The present invention relates to double action stamping presses and, more particularly, to a method and apparatus for balancing a double action stamping press.
Double action presses comprise an inner and outer slide both of which are driven off a single crankshaft wherein two stamping operations are performed in one stroke. Often, a press of this type is used in the container industry as a press in the manufacture of beverage container cups or shells. Strip stock material is fed into the double action shell or cupping press wherein the outer slide blanks out a disc, and then the inner slide die almost immediately forms the disc into a shallow cup.
During this type of operation, the double action press has typically been run at approximately 150 stokes per minute (spm). However, due to today's current output demand, double action presses are being run at approximately 350 spm more than double the past rate. At these higher stroke speeds, inertia forces generated by the vertically reciprocating inner and outer slides and upper dies create strong vibrations in the press structure which are transmitted into the press foundation and surrounding building structure.

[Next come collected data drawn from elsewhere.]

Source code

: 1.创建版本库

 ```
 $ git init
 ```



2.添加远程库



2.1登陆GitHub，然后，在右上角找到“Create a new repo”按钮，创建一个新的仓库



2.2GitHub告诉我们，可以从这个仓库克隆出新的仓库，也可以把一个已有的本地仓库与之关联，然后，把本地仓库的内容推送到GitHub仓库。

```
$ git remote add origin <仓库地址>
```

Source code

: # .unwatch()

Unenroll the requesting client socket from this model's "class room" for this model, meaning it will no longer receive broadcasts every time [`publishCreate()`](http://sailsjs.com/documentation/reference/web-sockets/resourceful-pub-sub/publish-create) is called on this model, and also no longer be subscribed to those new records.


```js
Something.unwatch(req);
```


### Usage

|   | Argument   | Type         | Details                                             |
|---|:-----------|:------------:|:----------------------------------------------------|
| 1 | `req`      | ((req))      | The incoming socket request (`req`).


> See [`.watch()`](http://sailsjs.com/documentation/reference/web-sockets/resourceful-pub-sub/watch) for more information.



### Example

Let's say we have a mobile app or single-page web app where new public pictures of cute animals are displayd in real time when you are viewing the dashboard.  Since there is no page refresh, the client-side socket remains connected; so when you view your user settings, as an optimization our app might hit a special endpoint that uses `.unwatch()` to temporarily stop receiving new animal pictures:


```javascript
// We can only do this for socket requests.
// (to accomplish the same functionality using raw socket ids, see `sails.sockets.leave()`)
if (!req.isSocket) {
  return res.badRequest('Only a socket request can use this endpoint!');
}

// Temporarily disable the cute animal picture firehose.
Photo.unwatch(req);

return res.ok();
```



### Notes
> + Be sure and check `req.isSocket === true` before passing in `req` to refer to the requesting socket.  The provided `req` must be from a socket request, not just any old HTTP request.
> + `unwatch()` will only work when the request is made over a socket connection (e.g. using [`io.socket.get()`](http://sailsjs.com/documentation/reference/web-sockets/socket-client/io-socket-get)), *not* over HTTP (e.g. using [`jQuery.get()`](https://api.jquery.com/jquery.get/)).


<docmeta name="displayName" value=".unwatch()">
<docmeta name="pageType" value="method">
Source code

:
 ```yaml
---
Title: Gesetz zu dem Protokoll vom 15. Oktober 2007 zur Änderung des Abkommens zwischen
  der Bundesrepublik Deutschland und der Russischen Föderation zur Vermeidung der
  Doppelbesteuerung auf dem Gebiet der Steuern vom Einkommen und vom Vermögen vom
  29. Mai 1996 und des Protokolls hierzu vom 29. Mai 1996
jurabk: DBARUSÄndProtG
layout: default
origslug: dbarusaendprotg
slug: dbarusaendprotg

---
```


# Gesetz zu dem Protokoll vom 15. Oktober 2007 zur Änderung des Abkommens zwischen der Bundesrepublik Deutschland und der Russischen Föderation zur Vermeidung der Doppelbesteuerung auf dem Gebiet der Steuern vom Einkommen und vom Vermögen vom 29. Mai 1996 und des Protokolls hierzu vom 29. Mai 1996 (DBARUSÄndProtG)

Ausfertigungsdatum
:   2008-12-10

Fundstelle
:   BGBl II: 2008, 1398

Thus, by increasing twofold the number of strokes per minute, severe vibrations are produced which quickly cause damage to the press structure, press foundation, and the surrounding building structure. Therefore it is necessary to minimize the vibrations created by the inertia forces of the slides and upper dies attached to slides by balancing the press. It is generally difficult to balance a double action press because of the phase difference between the inner and outer slides and also the difference in stroke lengths.
A prior art solution isolates the press structure from the building structure such that the manifested vibrational forces are not transmitted or reflected thereto. This is accomplished by providing a separate, dedicated concrete foundation of several hundred thousand pounds isolated from the building structure on which the double action press must be mounted. This solution however does not reduce vibrations created by the inertia forces, and although the building structure is relatively free from damaging vibration, the press structure and foundation are not.
Another type of balancer is the counter rotating geared shafts with counter weights. The inertia forces of the slides are then balanced by the counterweighted rotating shaft. However, this rotating inertia is stopped and started as the press slides go up and down, and takes five or six strokes to fully stop the press for maintenance, die change, or the like.